Appellants next argue that Aurora's conflicting interrogatory responses create a genuine issue of material fact as to when and if a transfer of the Promissory Note ever occurred. "Tennessee follows the rule that contradictory statements by the same witness regarding a single fact cancel each other out." Church v. Perales, 39 S.W.3d 149, 169-70 (Tenn. Ct. App. 2000) (citing State v. Matthews, 888 S.W.2d 446, 449 (Tenn. Crim. App. 1993)); see also Helderman v. Smolin, 179 S.W.3d 493, 501 (Tenn. Ct. App. 2005). "If determined by the trial court to be contradictory, the statements by the witness are considered to be 'no evidence' of the fact sought to be proved." Helderman, 179 S.W.3d at 501 (quoting Wilson v. Patterson, 73 S.W.3d 95, 103-04 (Tenn. Ct. App. 2001)). This Court recently explained the long-standing policy behind the cancellation rule, stating:

If parties in court were permitted to assume inconsistent positions in the trial of their cause, the usefulness of courts of justice would in most cases be paralyzed. The coercive powers of the law, available only between those who consented to its exercise, could be set at naught by all. But the rights of all men are in the keeping of the courts, and consistency of proceeding is therefore required of all those who come in or are brought
before them. It may accordingly be laid down as a broad proposition that one, without mistake induced by the opposite party, who has taken a particular position deliberately, in the course of litigation, must act consistently with it. One cannot play fast and loose.
Helderman , 179 S.W.3d at 501-02 (quoting Stamper v. Venable, 117 Tenn. 557, 97 S.W. 812, 813 (Tenn. 1906)). The cancellation rule only applies, however, "when the inconsistency in the witness's testimony is unexplained and when neither version of his testimony is corroborated by other evidence." Taylor v. Nashville Banner Publ'g Co., 573 S.W.2d 476, 483 (Tenn. Ct. App. 1978). Tennessee Law of Evidence further explains the cancellation rule, stating:
A number of Tennessee decisions adopt a rule that contradictory statements by a witness on the same fact cancel each other and therefore amount to no evidence of that fact. Although not technically a rule of evidence, this rule can have a significant impact on a case and merits attentions.




* * *



It should be noted that this rule is actually more narrow than it would appear to be. No sensible decision holds that a witness's testimony on a fact is automatically discounted simply because the witness contradicted himself or herself on that fact. Rather, the court assesses whether there is an explanation for the inconsistency and whether either version is corroborated by other evidence. The courts recognize that testimony may have value even though it has been both affirmed and denied if the contradiction is explained and shown to be the product of misunderstanding or inadvertence.




* * *



Corroboration of one version is also frequently found, thereby blocking the cancellation rule. Often it consists of the testimony of another witness.
Cohen, et al., Tennessee Law of Evidence § 6.07[5] (footnotes omitted).

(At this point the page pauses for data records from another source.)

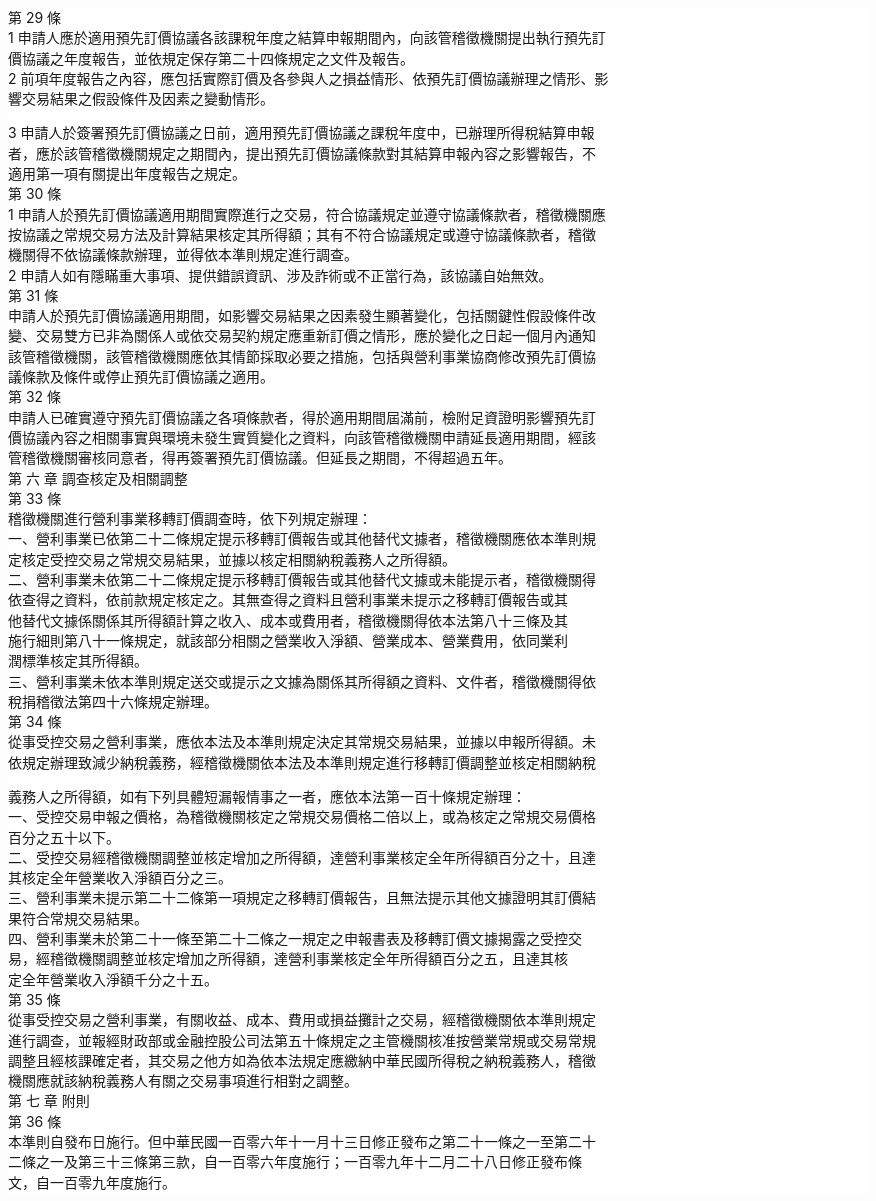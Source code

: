 第 29 條  
1 申請人應於適用預先訂價協議各該課稅年度之結算申報期間內，向該管稽徵機關提出執行預先訂  
價協議之年度報告，並依規定保存第二十四條規定之文件及報告。  
2 前項年度報告之內容，應包括實際訂價及各參與人之損益情形、依預先訂價協議辦理之情形、影  
響交易結果之假設條件及因素之變動情形。  


3 申請人於簽署預先訂價協議之日前，適用預先訂價協議之課稅年度中，已辦理所得稅結算申報  
者，應於該管稽徵機關規定之期間內，提出預先訂價協議條款對其結算申報內容之影響報告，不  
適用第一項有關提出年度報告之規定。  
第 30 條  
1 申請人於預先訂價協議適用期間實際進行之交易，符合協議規定並遵守協議條款者，稽徵機關應  
按協議之常規交易方法及計算結果核定其所得額；其有不符合協議規定或遵守協議條款者，稽徵  
機關得不依協議條款辦理，並得依本準則規定進行調查。  
2 申請人如有隱瞞重大事項、提供錯誤資訊、涉及詐術或不正當行為，該協議自始無效。  
第 31 條  
申請人於預先訂價協議適用期間，如影響交易結果之因素發生顯著變化，包括關鍵性假設條件改  
變、交易雙方已非為關係人或依交易契約規定應重新訂價之情形，應於變化之日起一個月內通知  
該管稽徵機關，該管稽徵機關應依其情節採取必要之措施，包括與營利事業協商修改預先訂價協  
議條款及條件或停止預先訂價協議之適用。  
第 32 條  
申請人已確實遵守預先訂價協議之各項條款者，得於適用期間屆滿前，檢附足資證明影響預先訂  
價協議內容之相關事實與環境未發生實質變化之資料，向該管稽徵機關申請延長適用期間，經該  
管稽徵機關審核同意者，得再簽署預先訂價協議。但延長之期間，不得超過五年。  
第 六 章 調查核定及相關調整  
第 33 條  
稽徵機關進行營利事業移轉訂價調查時，依下列規定辦理：  
一、營利事業已依第二十二條規定提示移轉訂價報告或其他替代文據者，稽徵機關應依本準則規  
定核定受控交易之常規交易結果，並據以核定相關納稅義務人之所得額。  
二、營利事業未依第二十二條規定提示移轉訂價報告或其他替代文據或未能提示者，稽徵機關得  
依查得之資料，依前款規定核定之。其無查得之資料且營利事業未提示之移轉訂價報告或其  
他替代文據係關係其所得額計算之收入、成本或費用者，稽徵機關得依本法第八十三條及其  
施行細則第八十一條規定，就該部分相關之營業收入淨額、營業成本、營業費用，依同業利  
潤標準核定其所得額。  
三、營利事業未依本準則規定送交或提示之文據為關係其所得額之資料、文件者，稽徵機關得依  
稅捐稽徵法第四十六條規定辦理。  
第 34 條  
從事受控交易之營利事業，應依本法及本準則規定決定其常規交易結果，並據以申報所得額。未  
依規定辦理致減少納稅義務，經稽徵機關依本法及本準則規定進行移轉訂價調整並核定相關納稅  


義務人之所得額，如有下列具體短漏報情事之一者，應依本法第一百十條規定辦理：  
一、受控交易申報之價格，為稽徵機關核定之常規交易價格二倍以上，或為核定之常規交易價格  
百分之五十以下。  
二、受控交易經稽徵機關調整並核定增加之所得額，達營利事業核定全年所得額百分之十，且達  
其核定全年營業收入淨額百分之三。  
三、營利事業未提示第二十二條第一項規定之移轉訂價報告，且無法提示其他文據證明其訂價結  
果符合常規交易結果。  
四、營利事業未於第二十一條至第二十二條之一規定之申報書表及移轉訂價文據揭露之受控交  
易，經稽徵機關調整並核定增加之所得額，達營利事業核定全年所得額百分之五，且達其核  
定全年營業收入淨額千分之十五。  
第 35 條  
從事受控交易之營利事業，有關收益、成本、費用或損益攤計之交易，經稽徵機關依本準則規定  
進行調查，並報經財政部或金融控股公司法第五十條規定之主管機關核准按營業常規或交易常規  
調整且經核課確定者，其交易之他方如為依本法規定應繳納中華民國所得稅之納稅義務人，稽徵  
機關應就該納稅義務人有關之交易事項進行相對之調整。  
第 七 章 附則  
第 36 條  
本準則自發布日施行。但中華民國一百零六年十一月十三日修正發布之第二十一條之一至第二十  
二條之一及第三十三條第三款，自一百零六年度施行；一百零九年十二月二十八日修正發布條  
文，自一百零九年度施行。  


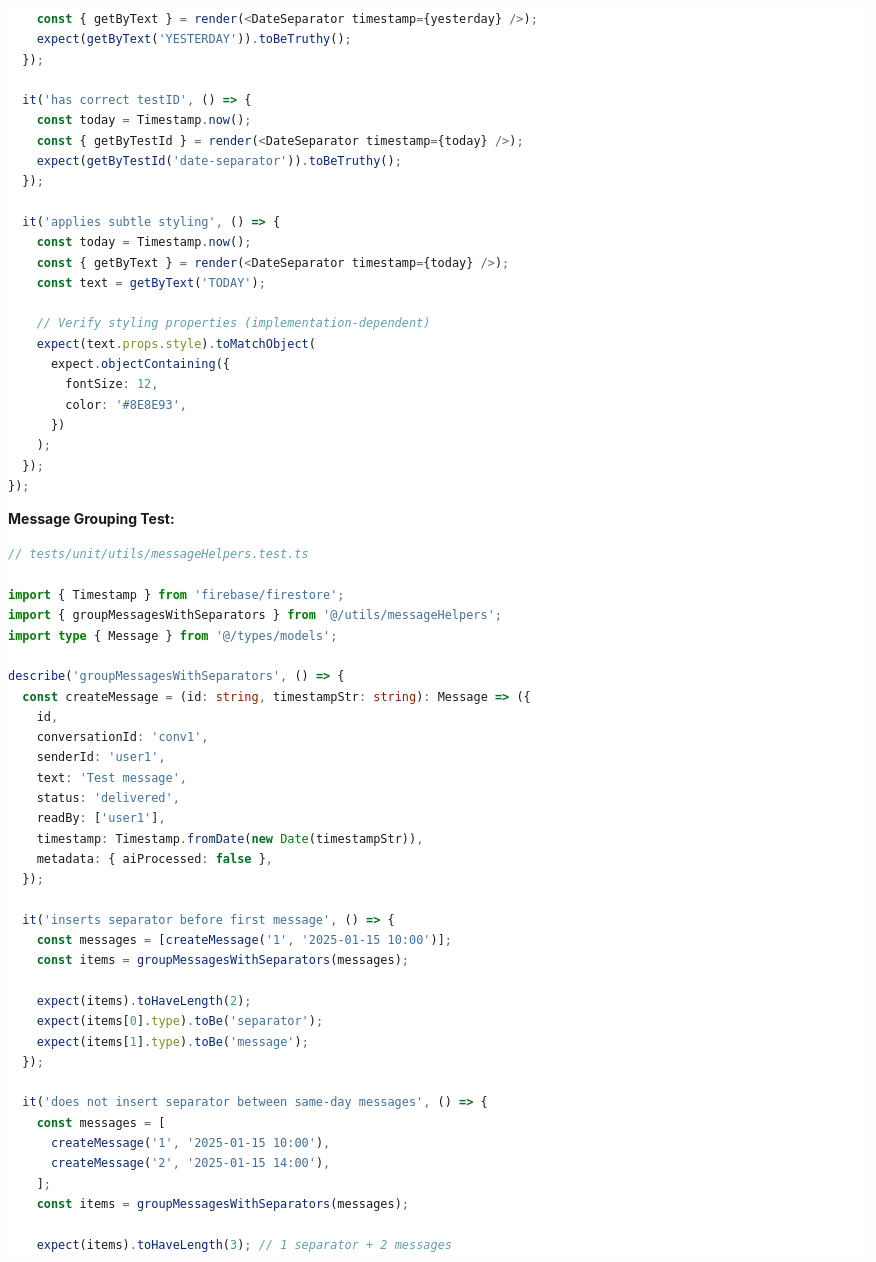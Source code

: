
 ```typescript
    const { getByText } = render(<DateSeparator timestamp={yesterday} />);
    expect(getByText('YESTERDAY')).toBeTruthy();
  });

  it('has correct testID', () => {
    const today = Timestamp.now();
    const { getByTestId } = render(<DateSeparator timestamp={today} />);
    expect(getByTestId('date-separator')).toBeTruthy();
  });

  it('applies subtle styling', () => {
    const today = Timestamp.now();
    const { getByText } = render(<DateSeparator timestamp={today} />);
    const text = getByText('TODAY');

    // Verify styling properties (implementation-dependent)
    expect(text.props.style).toMatchObject(
      expect.objectContaining({
        fontSize: 12,
        color: '#8E8E93',
      })
    );
  });
});
```

**Message Grouping Test:**

```typescript
// tests/unit/utils/messageHelpers.test.ts

import { Timestamp } from 'firebase/firestore';
import { groupMessagesWithSeparators } from '@/utils/messageHelpers';
import type { Message } from '@/types/models';

describe('groupMessagesWithSeparators', () => {
  const createMessage = (id: string, timestampStr: string): Message => ({
    id,
    conversationId: 'conv1',
    senderId: 'user1',
    text: 'Test message',
    status: 'delivered',
    readBy: ['user1'],
    timestamp: Timestamp.fromDate(new Date(timestampStr)),
    metadata: { aiProcessed: false },
  });

  it('inserts separator before first message', () => {
    const messages = [createMessage('1', '2025-01-15 10:00')];
    const items = groupMessagesWithSeparators(messages);

    expect(items).toHaveLength(2);
    expect(items[0].type).toBe('separator');
    expect(items[1].type).toBe('message');
  });

  it('does not insert separator between same-day messages', () => {
    const messages = [
      createMessage('1', '2025-01-15 10:00'),
      createMessage('2', '2025-01-15 14:00'),
    ];
    const items = groupMessagesWithSeparators(messages);

    expect(items).toHaveLength(3); // 1 separator + 2 messages
```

In this case, the allegedly contradictory statements consist of one interrogatory response by Aurora that did not mention the transfer of the collateral file to Aurora from Wells Fargo on behalf of Deutsche Bank, and one interrogatory response that did. Appellants argue that these statements, at the very least, create a dispute of material fact as to whether Aurora was actually transferred the collateral file. We conclude that the cancellation rule is not applicable in this case. First, we note that Appellants cited no law in their appellate brief in support of their argument that these statements are subject to the cancellation rule or that they create a genuine dispute of material fact. It is well-settled that the failure to cite appropriate authority as to each issue in the argument section of the appellate brief constitutes a waiver of that issue on appeal. See Bean v. Bean, 40 S.W.3d 52, 55 (Tenn. Ct. App. 2000). Accordingly, this issue is waived.

Even assuming, arguendo, that this issue was properly raised, we conclude that the two statements are not contradictory for purposes of the cancellation rule. Here, Aurora's supplemental response to discovery includes additional information that was not included in the its initial response. The fact that this information was not previously expressed is not an indication that it is contradictory. This Court has held that for statements to be subject to the cancellation rule, the contradiction must "represent[] an unequivocal and irreconcilable conflict." Gambill v. Middle Tenn. Med. Center, 751 S.W.2d 145, 151-52 (Tenn. Ct. App. 1988). Providing additional information that does not directly conflict with any of the prior information is insufficient to meet this high standard. Finally, Aurora's statement that it was transferred the collateral file in April 2008 is corroborated by a document in the record showing the collateral file history of the Appellants' Promissory Note. See Cohen, et al., Tennessee Law of Evidence § 6.07[5] (noting that corroboration is the traditional way to defeat a cancellation rule argument). Under these circumstances, we cannot conclude that Aurora's decision to supplement its discovery responses creates a genuine issue of material fact.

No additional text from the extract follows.